START Given entries

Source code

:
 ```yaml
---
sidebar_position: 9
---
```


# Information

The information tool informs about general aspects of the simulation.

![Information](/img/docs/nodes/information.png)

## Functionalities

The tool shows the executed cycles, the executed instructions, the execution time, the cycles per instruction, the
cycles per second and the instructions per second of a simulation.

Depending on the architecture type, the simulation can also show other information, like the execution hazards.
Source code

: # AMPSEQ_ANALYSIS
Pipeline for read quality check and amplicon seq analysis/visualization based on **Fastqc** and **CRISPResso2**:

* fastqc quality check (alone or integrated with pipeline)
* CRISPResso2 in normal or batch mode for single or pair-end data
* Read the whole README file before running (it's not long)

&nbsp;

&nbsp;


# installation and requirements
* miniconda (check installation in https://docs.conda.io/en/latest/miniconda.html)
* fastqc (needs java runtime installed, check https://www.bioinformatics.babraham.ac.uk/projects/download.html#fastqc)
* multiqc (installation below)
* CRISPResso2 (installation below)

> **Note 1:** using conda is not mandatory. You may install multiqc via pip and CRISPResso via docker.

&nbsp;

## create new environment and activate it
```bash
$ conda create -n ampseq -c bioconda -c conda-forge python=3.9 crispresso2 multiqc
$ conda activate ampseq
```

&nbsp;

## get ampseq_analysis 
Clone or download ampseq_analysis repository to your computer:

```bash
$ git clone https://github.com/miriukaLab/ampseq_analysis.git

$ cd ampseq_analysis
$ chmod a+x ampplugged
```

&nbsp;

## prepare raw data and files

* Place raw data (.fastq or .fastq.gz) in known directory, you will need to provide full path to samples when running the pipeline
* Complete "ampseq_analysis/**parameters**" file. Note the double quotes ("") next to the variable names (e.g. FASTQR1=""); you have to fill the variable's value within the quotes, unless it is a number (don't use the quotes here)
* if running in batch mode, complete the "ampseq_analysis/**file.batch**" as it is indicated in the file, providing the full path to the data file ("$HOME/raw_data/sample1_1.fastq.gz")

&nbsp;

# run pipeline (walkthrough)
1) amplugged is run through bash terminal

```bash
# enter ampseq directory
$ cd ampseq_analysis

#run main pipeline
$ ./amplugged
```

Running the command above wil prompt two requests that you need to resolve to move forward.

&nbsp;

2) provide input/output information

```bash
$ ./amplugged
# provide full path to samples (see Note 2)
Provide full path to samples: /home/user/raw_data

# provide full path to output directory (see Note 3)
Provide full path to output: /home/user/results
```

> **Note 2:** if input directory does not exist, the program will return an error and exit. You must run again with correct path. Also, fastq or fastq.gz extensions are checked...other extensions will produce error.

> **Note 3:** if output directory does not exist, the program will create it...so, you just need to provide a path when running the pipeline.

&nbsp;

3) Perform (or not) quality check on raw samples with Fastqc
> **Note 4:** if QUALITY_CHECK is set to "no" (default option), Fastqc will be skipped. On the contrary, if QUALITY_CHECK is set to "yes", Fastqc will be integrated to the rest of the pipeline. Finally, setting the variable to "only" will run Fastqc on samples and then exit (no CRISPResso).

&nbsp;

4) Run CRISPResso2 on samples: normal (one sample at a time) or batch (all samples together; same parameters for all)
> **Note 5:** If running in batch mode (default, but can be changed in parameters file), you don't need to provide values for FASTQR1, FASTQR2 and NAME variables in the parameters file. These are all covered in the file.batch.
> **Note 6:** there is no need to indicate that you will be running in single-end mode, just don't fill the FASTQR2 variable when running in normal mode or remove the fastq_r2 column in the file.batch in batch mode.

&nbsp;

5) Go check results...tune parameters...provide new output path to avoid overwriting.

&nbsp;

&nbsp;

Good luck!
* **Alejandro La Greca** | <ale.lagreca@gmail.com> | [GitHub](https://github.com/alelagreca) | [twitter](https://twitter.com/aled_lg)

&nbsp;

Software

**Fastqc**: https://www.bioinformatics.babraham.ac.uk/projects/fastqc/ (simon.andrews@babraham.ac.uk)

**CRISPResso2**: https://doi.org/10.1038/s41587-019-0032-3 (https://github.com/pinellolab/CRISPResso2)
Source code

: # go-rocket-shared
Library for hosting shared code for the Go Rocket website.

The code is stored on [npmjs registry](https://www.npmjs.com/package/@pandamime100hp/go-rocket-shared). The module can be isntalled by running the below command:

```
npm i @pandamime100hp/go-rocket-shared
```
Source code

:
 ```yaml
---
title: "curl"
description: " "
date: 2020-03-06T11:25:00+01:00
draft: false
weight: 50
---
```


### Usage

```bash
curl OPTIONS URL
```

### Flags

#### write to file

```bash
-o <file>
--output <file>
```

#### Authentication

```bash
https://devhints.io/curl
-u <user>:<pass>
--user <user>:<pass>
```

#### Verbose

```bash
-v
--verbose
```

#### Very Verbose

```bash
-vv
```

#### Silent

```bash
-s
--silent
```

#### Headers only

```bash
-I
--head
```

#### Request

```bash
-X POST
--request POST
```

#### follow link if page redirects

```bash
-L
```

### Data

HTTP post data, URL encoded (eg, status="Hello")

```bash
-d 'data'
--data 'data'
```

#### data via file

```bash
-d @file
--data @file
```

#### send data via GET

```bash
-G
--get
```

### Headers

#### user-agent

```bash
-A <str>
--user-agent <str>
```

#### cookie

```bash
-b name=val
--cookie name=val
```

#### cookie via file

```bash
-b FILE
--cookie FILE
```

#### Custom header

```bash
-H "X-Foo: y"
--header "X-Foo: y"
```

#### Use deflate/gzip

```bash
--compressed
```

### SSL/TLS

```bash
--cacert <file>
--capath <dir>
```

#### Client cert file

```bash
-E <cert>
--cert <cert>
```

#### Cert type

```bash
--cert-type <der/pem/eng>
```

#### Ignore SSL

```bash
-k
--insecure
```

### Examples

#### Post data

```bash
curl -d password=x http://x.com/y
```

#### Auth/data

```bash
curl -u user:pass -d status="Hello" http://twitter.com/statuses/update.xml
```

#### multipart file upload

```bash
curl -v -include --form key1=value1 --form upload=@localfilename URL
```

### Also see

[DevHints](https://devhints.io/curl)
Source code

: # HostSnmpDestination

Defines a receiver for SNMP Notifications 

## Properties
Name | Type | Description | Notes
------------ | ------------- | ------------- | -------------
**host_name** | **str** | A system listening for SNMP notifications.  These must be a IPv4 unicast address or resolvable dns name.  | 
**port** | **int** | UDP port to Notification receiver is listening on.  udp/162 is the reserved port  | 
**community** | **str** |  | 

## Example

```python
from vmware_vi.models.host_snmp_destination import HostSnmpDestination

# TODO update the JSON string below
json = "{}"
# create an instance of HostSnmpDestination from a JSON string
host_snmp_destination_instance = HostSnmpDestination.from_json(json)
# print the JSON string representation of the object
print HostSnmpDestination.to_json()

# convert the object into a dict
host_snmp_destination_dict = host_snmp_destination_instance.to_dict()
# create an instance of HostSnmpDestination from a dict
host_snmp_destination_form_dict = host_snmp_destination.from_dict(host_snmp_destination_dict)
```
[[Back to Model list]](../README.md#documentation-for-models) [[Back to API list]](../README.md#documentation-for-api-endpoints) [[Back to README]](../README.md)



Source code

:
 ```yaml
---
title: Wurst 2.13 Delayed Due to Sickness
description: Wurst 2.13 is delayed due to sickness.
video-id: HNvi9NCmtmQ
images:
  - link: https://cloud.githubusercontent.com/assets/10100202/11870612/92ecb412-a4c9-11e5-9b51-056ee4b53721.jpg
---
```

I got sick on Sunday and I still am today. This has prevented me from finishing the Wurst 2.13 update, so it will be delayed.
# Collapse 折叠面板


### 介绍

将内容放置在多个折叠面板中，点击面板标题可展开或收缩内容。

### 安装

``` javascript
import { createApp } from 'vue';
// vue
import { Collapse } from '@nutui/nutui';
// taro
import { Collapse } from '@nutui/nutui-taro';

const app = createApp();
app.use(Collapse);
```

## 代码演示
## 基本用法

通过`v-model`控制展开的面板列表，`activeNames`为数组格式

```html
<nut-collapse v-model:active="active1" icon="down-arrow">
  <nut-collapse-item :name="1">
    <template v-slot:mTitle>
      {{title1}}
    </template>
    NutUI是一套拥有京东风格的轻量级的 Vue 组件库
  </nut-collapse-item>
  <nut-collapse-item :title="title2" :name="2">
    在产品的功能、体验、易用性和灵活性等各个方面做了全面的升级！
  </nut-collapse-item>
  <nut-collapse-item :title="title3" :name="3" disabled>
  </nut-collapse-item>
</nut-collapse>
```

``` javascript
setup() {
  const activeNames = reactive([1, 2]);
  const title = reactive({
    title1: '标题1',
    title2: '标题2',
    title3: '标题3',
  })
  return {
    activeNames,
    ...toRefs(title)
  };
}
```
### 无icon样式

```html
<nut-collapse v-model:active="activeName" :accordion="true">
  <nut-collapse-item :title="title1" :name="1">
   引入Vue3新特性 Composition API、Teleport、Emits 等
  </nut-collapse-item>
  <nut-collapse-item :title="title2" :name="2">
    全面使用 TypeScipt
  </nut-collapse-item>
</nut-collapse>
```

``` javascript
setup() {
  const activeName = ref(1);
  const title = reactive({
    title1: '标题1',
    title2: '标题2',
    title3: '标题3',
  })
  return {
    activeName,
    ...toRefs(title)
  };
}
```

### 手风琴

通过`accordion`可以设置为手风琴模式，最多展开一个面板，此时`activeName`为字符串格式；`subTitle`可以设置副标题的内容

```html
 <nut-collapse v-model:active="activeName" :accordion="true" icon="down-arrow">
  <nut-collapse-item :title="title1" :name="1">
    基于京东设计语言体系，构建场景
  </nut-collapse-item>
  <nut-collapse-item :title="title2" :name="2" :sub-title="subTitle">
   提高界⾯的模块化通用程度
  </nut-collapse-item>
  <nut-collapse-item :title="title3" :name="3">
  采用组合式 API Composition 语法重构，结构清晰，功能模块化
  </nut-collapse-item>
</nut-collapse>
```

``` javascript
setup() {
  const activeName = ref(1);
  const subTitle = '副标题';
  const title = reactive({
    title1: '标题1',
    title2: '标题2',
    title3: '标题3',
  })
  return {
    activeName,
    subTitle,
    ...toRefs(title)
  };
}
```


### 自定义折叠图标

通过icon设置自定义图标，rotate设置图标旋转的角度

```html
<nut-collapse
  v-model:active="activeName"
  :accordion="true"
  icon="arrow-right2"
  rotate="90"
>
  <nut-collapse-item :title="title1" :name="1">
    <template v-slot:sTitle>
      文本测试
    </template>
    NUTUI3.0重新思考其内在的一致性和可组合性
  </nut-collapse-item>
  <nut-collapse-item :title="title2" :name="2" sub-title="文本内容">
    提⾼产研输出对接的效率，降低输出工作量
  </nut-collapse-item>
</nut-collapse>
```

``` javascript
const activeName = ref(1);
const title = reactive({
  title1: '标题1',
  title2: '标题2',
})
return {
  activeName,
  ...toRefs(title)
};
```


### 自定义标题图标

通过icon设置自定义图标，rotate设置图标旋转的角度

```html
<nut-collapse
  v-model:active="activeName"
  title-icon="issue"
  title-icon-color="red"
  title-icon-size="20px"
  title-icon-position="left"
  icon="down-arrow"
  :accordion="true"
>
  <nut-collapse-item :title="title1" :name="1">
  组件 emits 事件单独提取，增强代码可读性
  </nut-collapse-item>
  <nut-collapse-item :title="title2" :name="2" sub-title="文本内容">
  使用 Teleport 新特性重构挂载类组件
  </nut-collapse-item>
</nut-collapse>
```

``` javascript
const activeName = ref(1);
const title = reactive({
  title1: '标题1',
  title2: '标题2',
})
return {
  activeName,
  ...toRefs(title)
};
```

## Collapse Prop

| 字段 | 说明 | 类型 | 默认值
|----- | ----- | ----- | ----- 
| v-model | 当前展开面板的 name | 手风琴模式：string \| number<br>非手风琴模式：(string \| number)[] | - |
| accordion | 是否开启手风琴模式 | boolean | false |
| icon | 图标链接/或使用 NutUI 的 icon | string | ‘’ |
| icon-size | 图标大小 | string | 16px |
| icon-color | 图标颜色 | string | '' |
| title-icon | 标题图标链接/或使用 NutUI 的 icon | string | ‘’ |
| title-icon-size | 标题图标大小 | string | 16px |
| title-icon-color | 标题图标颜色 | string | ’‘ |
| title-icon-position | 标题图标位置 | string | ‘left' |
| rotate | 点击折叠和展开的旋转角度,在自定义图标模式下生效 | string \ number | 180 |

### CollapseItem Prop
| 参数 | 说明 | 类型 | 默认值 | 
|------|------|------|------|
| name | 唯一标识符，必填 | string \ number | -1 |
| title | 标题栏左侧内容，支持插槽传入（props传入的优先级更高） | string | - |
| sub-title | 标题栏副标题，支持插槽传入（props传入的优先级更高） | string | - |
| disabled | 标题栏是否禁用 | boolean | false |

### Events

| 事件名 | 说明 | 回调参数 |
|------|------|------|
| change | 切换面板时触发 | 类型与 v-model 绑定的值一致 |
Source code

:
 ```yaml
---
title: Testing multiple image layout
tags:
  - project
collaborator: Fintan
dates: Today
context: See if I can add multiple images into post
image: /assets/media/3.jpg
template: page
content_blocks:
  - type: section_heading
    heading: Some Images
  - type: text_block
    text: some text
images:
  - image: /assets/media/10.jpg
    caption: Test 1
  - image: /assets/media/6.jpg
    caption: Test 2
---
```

END Given entries

**Work order**. Check each line of the data for the string "results" and state how many lines contain it, without any other output.

**Result of this exercise**. 2